5.6 Working backwards, Part II. A 90% confidence interval for a population mean is (65, 77). The population distribution is approximately normal and the population standard deviation is unknown. This confidence interval is based on a simple random sample of 25 observations. Calculate the sample mean, the margin of error, and the sample standard deviation.

# Given that the question stem had given us a confidence interval, we can add the lower CI and upper CI and divide by two to get the mean
mean <- (65 + 77)/2

# The formula for CI is: CI = mean +/- (Margin of Error) --> (Margin of Error) = CI - mean
margin.error <- 77 - mean

# We will now look up in a T table for (25 observations - 1) or 24 degrees of freedom for a two tailed test that coresponds with 90% CI.
# T = 2.06
# Now let's calculate the sample standard deviation.
# Remember, (Margin of Error) = T * (standard deviation)/sqrt(n observations)
st.dev <- (margin.error/2.06) * sqrt(25)

paste("Sample Mean: ", mean)
## [1] "Sample Mean:  71"
paste("Margin of Error: ", margin.error)
## [1] "Margin of Error:  6"
paste("Sample Standard Deviation: ", round(st.dev,2))
## [1] "Sample Standard Deviation:  14.56"

5.14 SAT scores. SAT scores of students at an Ivy League college are distributed with a standard deviation of 250 points. Two statistics students, Raina and Luke, want to estimate the average SAT score of students at this college as part of a class project. They want their margin of error to be no more than 25 points.

  1. Raina wants to use a 90% confidence interval. How large a sample should she collect?

It is important to remember to round up if there is a fraction (which was done in the code) for this excercise.

# Margin of error = T * (standard deviation) / sqrt(n observations)
# In this case, we will assume a Z value for T, as there will likely be more than 30 students, making the T values approach the Z values
# Look for the Z value for 90% confidence interval. Given that this is two tailed, will need to use z value for .95
z <- qnorm(.95, mean = 0, sd = 1)
sat.sd <- 250
margin.error2 <- 25
sat.size <- (sat.sd/(margin.error2/z))^2
paste("Raina should collect", round(sat.size,0), "students.")
## [1] "Raina should collect 271 students."
  1. Luke wants to use a 99% confidence interval. Without calculating the actual sample size, determine whether his sample should be larger or smaller than Raina’s, and explain your reasoning.
# Luke's sample will need to be bigger. ????????
  1. Calculate the minimum required sample size for Luke.
# For 99% confidence interval, will need to reach out to find the z value for .995
z1 <- qnorm(.995, mean = 0, sd = 1)
sat.sd <- 250
margin.error3 <- 25
sat.size1 <- (sat.sd/(margin.error3/z1))^2
paste("Luke should collect", round(sat.size1,0)+1, "students.")
## [1] "Luke should collect 664 students."

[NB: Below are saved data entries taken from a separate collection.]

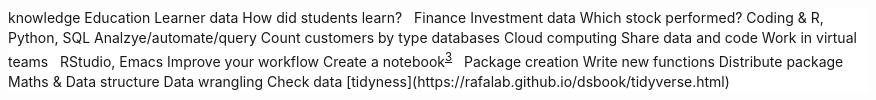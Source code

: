 
<tr>
<td class="org-left">knowledge</td>
<td class="org-left">Education</td>
<td class="org-left">Learner data</td>
<td class="org-left">How did students learn?</td>
</tr>


<tr>
<td class="org-left">&#xa0;</td>
<td class="org-left">Finance</td>
<td class="org-left">Investment data</td>
<td class="org-left">Which stock performed?</td>
</tr>
</tbody>

<tbody>
<tr>
<td class="org-left">Coding &</td>
<td class="org-left">R, Python, SQL</td>
<td class="org-left">Analzye/automate/query</td>
<td class="org-left">Count customers by type</td>
</tr>


<tr>
<td class="org-left">databases</td>
<td class="org-left">Cloud computing</td>
<td class="org-left">Share data and code</td>
<td class="org-left">Work in virtual teams</td>
</tr>


<tr>
<td class="org-left">&#xa0;</td>
<td class="org-left">RStudio, Emacs</td>
<td class="org-left">Improve your workflow</td>
<td class="org-left">Create a notebook<sup><a id="fnr.3" class="footref" href="#fn.3">3</a></sup></td>
</tr>


<tr>
<td class="org-left">&#xa0;</td>
<td class="org-left">Package creation</td>
<td class="org-left">Write new functions</td>
<td class="org-left">Distribute package</td>
</tr>
</tbody>

<tbody>
<tr>
<td class="org-left">Maths &</td>
<td class="org-left">Data structure</td>
<td class="org-left">Data wrangling</td>
<td class="org-left">Check data [tidyness](https://rafalab.github.io/dsbook/tidyverse.html)</td>
</tr>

5.20 High School and Beyond, Part I. The National Center of Education Statistics conducted a survey of high school seniors, collecting test data on reading, writing, and several other subjects. Here we examine a simple random sample of 200 students from this survey. Side-by-side box plots of reading and writing scores as well as a histogram of the differences in scores are shown below.

  1. Is there a clear difference in the average reading and writing scores?
# There is no clear difference in the average reading and writing scores on visual inspection.
  1. Are the reading and writing scores of each student independent of each other?
# Given that this is a 200 student sampling form a large database from the National Center of Education Statistics, it is presumed that they are independent as well as the sampling is likely less than 10% of the total sample in the survey.
  1. Create hypotheses appropriate for the following research question: is there an evident difference in the average scores of students in the reading and writing exam?
# Null hypothesis: The difference in the average scores of students in the reading and writing exam == 0
# Alternative hypothesis: The difference in the average scores of students in the reading and writing exam != 0
  1. Check the conditions required to complete this test.
# Because these are samples picked from a survey and represent less than 10% of of the entire survey, it is likely independent. Given that this is a large database, it is presumed that it likely has a normal (or near normal) distribution. And even if there is a skew, this can be ignored given the fact that there is 200 in the sample size. The box plots demonstrate little skew as well.
  1. The average observed difference in scores is x ̄read write = 0.545, and the standard deviation of the differences is 8.887 points. Do these data provide convincing evidence of a difference between the average scores on the two exams?
# Null hypothesis: Average score (read - write) == 0
# Calculate the standard of error
st.er <- 8.887/sqrt(200)
# Calculate the Tscore. Mean will be zero, given assumption of null hypothesis
Tscore <- (0.545 - 0)/st.er
paste("T score:", round(Tscore,3))
## [1] "T score: 0.867"
# Look up the T score on a table for degrees of freedom 199 (two-tailed)
# On a table, this falls between the .50 and .20 range for p values.
# Therefore, we cannot reject the null hypothesis
  1. What type of error might we have made? Explain what the error means in the context of the application.
# This may potentially be a type II error. This means that we may have not enough samples to power our study to detect a difference.
  1. Based on the results of this hypothesis test, would you expect a confidence interval for the average difference between the reading and writing scores to include 0? Explain your reasoning.
# Yes, since we failed to reject H0, which had a null value of 0.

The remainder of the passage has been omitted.